_Required work_
Produce a word-for-word copy of the data that follows, excluding images.

_Source material_

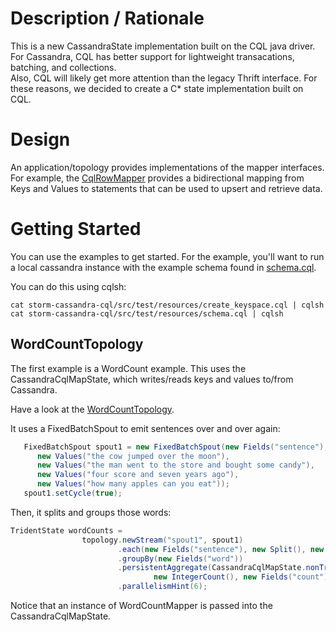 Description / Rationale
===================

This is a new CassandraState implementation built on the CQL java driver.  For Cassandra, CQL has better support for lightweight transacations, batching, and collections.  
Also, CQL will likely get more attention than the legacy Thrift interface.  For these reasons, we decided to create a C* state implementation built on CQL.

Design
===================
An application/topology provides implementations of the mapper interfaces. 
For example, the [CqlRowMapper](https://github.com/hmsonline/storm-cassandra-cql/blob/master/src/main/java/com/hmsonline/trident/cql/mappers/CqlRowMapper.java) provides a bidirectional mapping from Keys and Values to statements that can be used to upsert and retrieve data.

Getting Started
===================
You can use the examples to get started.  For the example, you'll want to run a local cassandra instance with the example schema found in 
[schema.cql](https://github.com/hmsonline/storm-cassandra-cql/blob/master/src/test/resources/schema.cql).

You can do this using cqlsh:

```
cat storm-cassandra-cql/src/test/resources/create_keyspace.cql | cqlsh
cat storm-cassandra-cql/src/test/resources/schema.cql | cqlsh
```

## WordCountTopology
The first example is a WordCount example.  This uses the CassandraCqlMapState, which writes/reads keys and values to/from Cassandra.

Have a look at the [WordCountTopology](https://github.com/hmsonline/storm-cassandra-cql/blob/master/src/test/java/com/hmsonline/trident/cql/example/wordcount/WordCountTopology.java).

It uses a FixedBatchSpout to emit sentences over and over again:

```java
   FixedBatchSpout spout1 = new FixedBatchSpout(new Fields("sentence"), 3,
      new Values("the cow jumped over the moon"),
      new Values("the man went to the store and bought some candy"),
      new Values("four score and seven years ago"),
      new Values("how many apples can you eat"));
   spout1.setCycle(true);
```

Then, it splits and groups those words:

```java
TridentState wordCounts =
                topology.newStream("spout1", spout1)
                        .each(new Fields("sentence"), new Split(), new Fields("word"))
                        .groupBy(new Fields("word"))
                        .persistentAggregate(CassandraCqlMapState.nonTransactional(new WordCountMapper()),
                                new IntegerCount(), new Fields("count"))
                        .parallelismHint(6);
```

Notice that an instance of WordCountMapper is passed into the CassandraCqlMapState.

_Response area_
 Description / Rationale
===================

This is a new CassandraState implementation built on the CQL java driver.  For Cassandra, CQL has better support for lightweight transacations, batching, and collections.  
Also, CQL will likely get more attention than the legacy Thrift interface.  For these reasons, we decided to create a C* state implementation built on CQL.

Design
===================
An application/topology provides implementations of the mapper interfaces. 
For example, the [CqlRowMapper](https://github.com/hmsonline/storm-cassandra-cql/blob/master/src/main/java/com/hmsonline/trident/cql/mappers/CqlRowMapper.java) provides a bidirectional mapping from Keys and Values to statements that can be used to upsert and retrieve data.

Getting Started
===================
You can use the examples to get started.  For the example, you'll want to run a local cassandra instance with the example schema found in 
[schema.cql](https://github.com/hmsonline/storm-cassandra-cql/blob/master/src/test/resources/schema.cql).

You can do this using cqlsh:

```
cat storm-cassandra-cql/src/test/resources/create_keyspace.cql | cqlsh
cat storm-cassandra-cql/src/test/resources/schema.cql | cqlsh
```

## WordCountTopology
The first example is a WordCount example.  This uses the CassandraCqlMapState, which writes/reads keys and values to/from Cassandra.

Have a look at the [WordCountTopology](https://github.com/hmsonline/storm-cassandra-cql/blob/master/src/test/java/com/hmsonline/trident/cql/example/wordcount/WordCountTopology.java).

It uses a FixedBatchSpout to emit sentences over and over again:

```java
   FixedBatchSpout spout1 = new FixedBatchSpout(new Fields("sentence"), 3,
      new Values("the cow jumped over the moon"),
      new Values("the man went to the store and bought some candy"),
      new Values("four score and seven years ago"),
      new Values("how many apples can you eat"));
   spout1.setCycle(true);
```

Then, it splits and groups those words:

```java
TridentState wordCounts =
                topology.newStream("spout1", spout1)
                        .each(new Fields("sentence"), new Split(), new Fields("word"))
                        .groupBy(new Fields("word"))
                        .persistentAggregate(CassandraCqlMapState.nonTransactional(new WordCountMapper()),
                                new IntegerCount(), new Fields("count"))
                        .parallelismHint(6);
```

Notice that an instance of WordCountMapper is passed into the CassandraCqlMapState.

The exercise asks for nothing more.